YAPOEH! (Yet another post on error handling)

R | Adi Sarid - Personal Blog

1 year ago

[This article was first published on R | Adi Sarid - Personal Blog, and kindly contributed to R-bloggers]. (You can report issue about the content on this page here)

Want to share your content on R-bloggers? click here if you have a blog, or here if you don't.

Error catching can be hard to catch at times (no pun intended). If you’re not used to error handling, this short post might help you do it elegantly.

There are many posts about error handling in R (and in fact the examples in the purrr package documentation are not bad either). In this sense, this post is not original.

However, I do demonstrate two approaches: both the base-R approach (tryCatch) and the purrr approach (safely and possibly).

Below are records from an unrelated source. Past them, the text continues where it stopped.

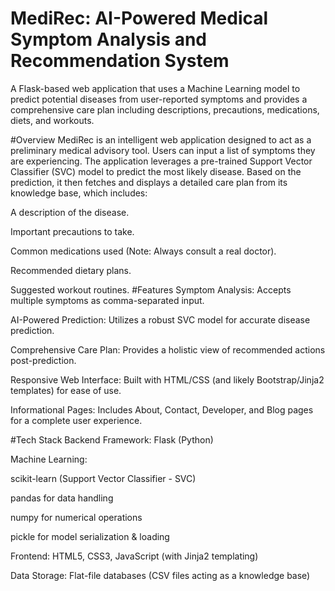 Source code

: # MediRec: AI-Powered Medical Symptom Analysis and Recommendation System
A Flask-based web application that uses a Machine Learning model to predict potential diseases from user-reported symptoms and provides a comprehensive care plan including descriptions, precautions, medications, diets, and workouts.

#Overview
MediRec is an intelligent web application designed to act as a preliminary medical advisory tool. Users can input a list of symptoms they are experiencing. The application leverages a pre-trained Support Vector Classifier (SVC) model to predict the most likely disease. Based on the prediction, it then fetches and displays a detailed care plan from its knowledge base, which includes:

A description of the disease.

Important precautions to take.

Common medications used (Note: Always consult a real doctor).

Recommended dietary plans.

Suggested workout routines.
#Features
Symptom Analysis: Accepts multiple symptoms as comma-separated input.

AI-Powered Prediction: Utilizes a robust SVC model for accurate disease prediction.

Comprehensive Care Plan: Provides a holistic view of recommended actions post-prediction.

Responsive Web Interface: Built with HTML/CSS (and likely Bootstrap/Jinja2 templates) for ease of use.

Informational Pages: Includes About, Contact, Developer, and Blog pages for a complete user experience.

#Tech Stack
Backend Framework: Flask (Python)

Machine Learning:

scikit-learn (Support Vector Classifier - SVC)

pandas for data handling

numpy for numerical operations

pickle for model serialization & loading

Frontend: HTML5, CSS3, JavaScript (with Jinja2 templating)

Data Storage: Flat-file databases (CSV files acting as a knowledge base)
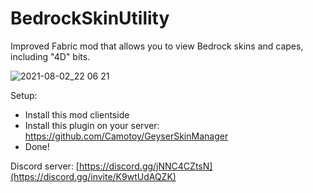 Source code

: # BedrockSkinUtility

Improved Fabric mod that allows you to view Bedrock skins and capes, including "4D" bits.

![2021-08-02_22 06 21](https://user-images.githubusercontent.com/20743703/127946308-e68f88e8-11ec-47da-a3f2-63034fe0540e.png)

Setup:

- Install this mod clientside
- Install this plugin on your server: https://github.com/Camotoy/GeyserSkinManager
- Done!

Discord server: [https://discord.gg/jNNC4CZtsN](https://discord.gg/invite/K9wtUdAQZK) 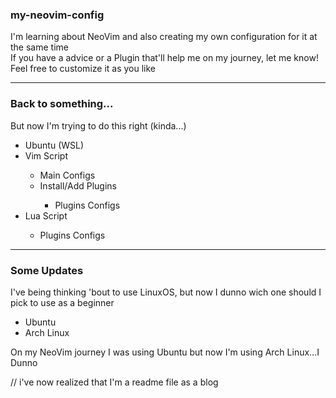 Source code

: <h3>my-neovim-config</h3>
<p>I'm learning about NeoVim and also creating my own configuration for it at the same time<br>If you have a advice or a Plugin that'll help me on my journey, let me know!<br>Feel free to customize it as you like</p>
<hr>

<h3>Back to something...</h3><!--thru, jun 29-->
<p>But now I'm trying to do this right (kinda...)</p>
<ul>
  <li>Ubuntu (WSL)</li>
  <li>Vim Script</li>
  <ul>
    <li>Main Configs</li>
    <li>Install/Add Plugins</li>
    <ul>
      <li>Plugins Configs</li>
    </ul>
  </ul>
  <li>Lua Script</li>
    <ul>
      <li>Plugins Configs</li>
    </ul>
</ul>
<hr>

<h3>Some Updates</h3>
<p>I've being thinking 'bout to use LinuxOS, but now I dunno wich one should I pick to use as a beginner</p>
<ul>
  <li>Ubuntu</li>
  <li>Arch Linux</li>
</ul>
<p>On my NeoVim journey I was using Ubuntu but now I'm using Arch Linux...I Dunno</p> 
  // i've now realized that I'm a readme file as a blog
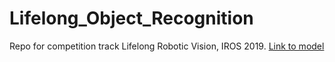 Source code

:# Lifelong_Object_Recognition
Repo for competition track Lifelong Robotic Vision, IROS 2019.
[Link to model](https://drive.google.com/open?id=14qocNtQcRAR0ayfOLp6qM3L8mXl9a1Gc)
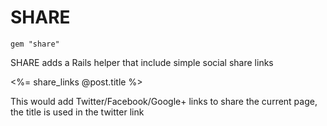 # SHARE

    gem "share"

SHARE adds a Rails helper that include simple social share links

   <%= share_links @post.title %>

This would add Twitter/Facebook/Google+ links to share the current page, the title is used in the twitter link
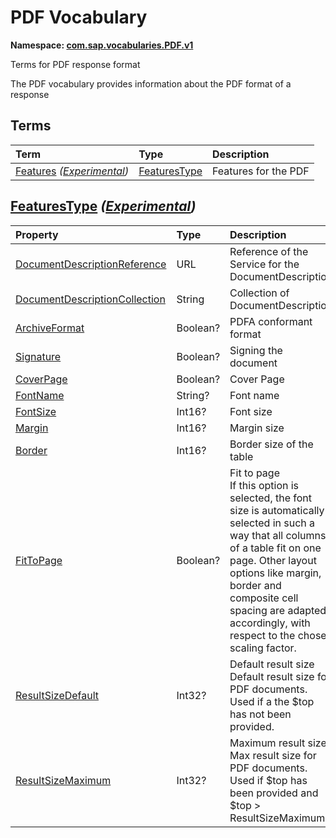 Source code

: # PDF Vocabulary
**Namespace: [com.sap.vocabularies.PDF.v1](PDF.xml)**

Terms for PDF response format

The PDF vocabulary provides information about the PDF format of a response


## Terms

Term|Type|Description
:---|:---|:----------
[Features](./PDF.xml#L39:~:text=<Term%20Name="-,Features,-") *([Experimental](Common.md#Experimental))*|[FeaturesType](#FeaturesType)|<a name="Features"></a>Features for the PDF

## <a name="FeaturesType"></a>[FeaturesType](./PDF.xml#L44:~:text=<ComplexType%20Name="-,FeaturesType,-") *([Experimental](Common.md#Experimental))*


Property|Type|Description
:-------|:---|:----------
[DocumentDescriptionReference](./PDF.xml#L46:~:text=<ComplexType%20Name="-,FeaturesType,-")|URL|Reference of the Service for the DocumentDescription
[DocumentDescriptionCollection](./PDF.xml#L50:~:text=<ComplexType%20Name="-,FeaturesType,-")|String|Collection of DocumentDescription
[ArchiveFormat](./PDF.xml#L53:~:text=<ComplexType%20Name="-,FeaturesType,-")|Boolean?|PDFA conformant format
[Signature](./PDF.xml#L56:~:text=<ComplexType%20Name="-,FeaturesType,-")|Boolean?|Signing the document
[CoverPage](./PDF.xml#L59:~:text=<ComplexType%20Name="-,FeaturesType,-")|Boolean?|Cover Page
[FontName](./PDF.xml#L62:~:text=<ComplexType%20Name="-,FeaturesType,-")|String?|Font name
[FontSize](./PDF.xml#L65:~:text=<ComplexType%20Name="-,FeaturesType,-")|Int16?|Font size
[Margin](./PDF.xml#L68:~:text=<ComplexType%20Name="-,FeaturesType,-")|Int16?|Margin size
[Border](./PDF.xml#L71:~:text=<ComplexType%20Name="-,FeaturesType,-")|Int16?|Border size of the table
[FitToPage](./PDF.xml#L74:~:text=<ComplexType%20Name="-,FeaturesType,-")|Boolean?|Fit to page<br>If this option is selected, the font size is automatically selected in such a way that all columns of a table fit on one page. Other layout options like margin, border and composite cell spacing are adapted accordingly, with respect to the chose scaling factor.
[ResultSizeDefault](./PDF.xml#L80:~:text=<ComplexType%20Name="-,FeaturesType,-")|Int32?|Default result size<br>Default result size for PDF documents. Used if a the $top has not been provided.
[ResultSizeMaximum](./PDF.xml#L86:~:text=<ComplexType%20Name="-,FeaturesType,-")|Int32?|Maximum result size<br>Max result size for PDF documents. Used if $top has been provided and $top > ResultSizeMaximum
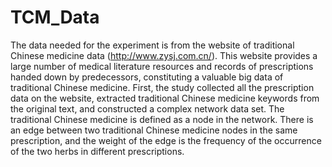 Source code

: # TCM_Data
The data needed for the experiment is from the website of traditional Chinese medicine data (http://www.zysj.com.cn/). This website provides a large number of medical literature resources and records of prescriptions handed down by predecessors, constituting a valuable big data of traditional Chinese medicine. First, the study collected all the prescription data on the website, extracted traditional Chinese medicine keywords from the original text, and constructed a complex network data set. The traditional Chinese medicine is defined as a node in the network. There is an edge between two traditional Chinese medicine nodes in the same prescription, and the weight of the edge is the frequency of the occurrence of the two herbs in different prescriptions.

The post contains a concise summary of the two methods, with a very simple example.

In this post I’m assuming you’re familiar with the basic concepts of functional programming.

A simple example for a function with errors

Let’s analyze a very simple function which divides number by 2. The function should return an error if its input is not an actual number, otherwise it will return number/2. This function looks like this:

divide2 <- function(number){
  
  # make sure the input is numeric (otherwise yield an error)
  if (!is.numeric(number)) {
    stop(paste(number, "is not a number!"))
  }
  
  # everything is fine, return the result
  number/2
}

divide2(10)
## [1] 5
divide2(pi)
## [1] 1.570796

But trying a string will yield an error:

divide2("foobar")
Error in divide2("foobar") : foobar is not a number!

Where is the problem?

What happens if we have a dataframe (or a list, or any other object for that matter) and we want to try to divide numbers within that object? Invalid values might crash our attempt completely.

For example, this loops through two values (10 and \(\pi\)) and yields their division by 2.

library(purrr)
map(list(10, pi), divide2)
## [[1]]
## [1] 5
## 
## [[2]]
## [1] 1.570796

But the next version fails completely, because it tries to loop through “foobar” which cannot be divided.

map(list("foobar", 10, pi), divide2)
Error in .f(.x[[i]], ...) : foobar is not a number!

No matter where we place the invalid value “foobar”, it will fail our code completely, and we get nothing.

The solution: a `safely`/`possibly` wrapper

Fortunately, there are very simple wrappers which can help us handle the errors elegantly. These are the two functions from the purrr package: safely and possibly.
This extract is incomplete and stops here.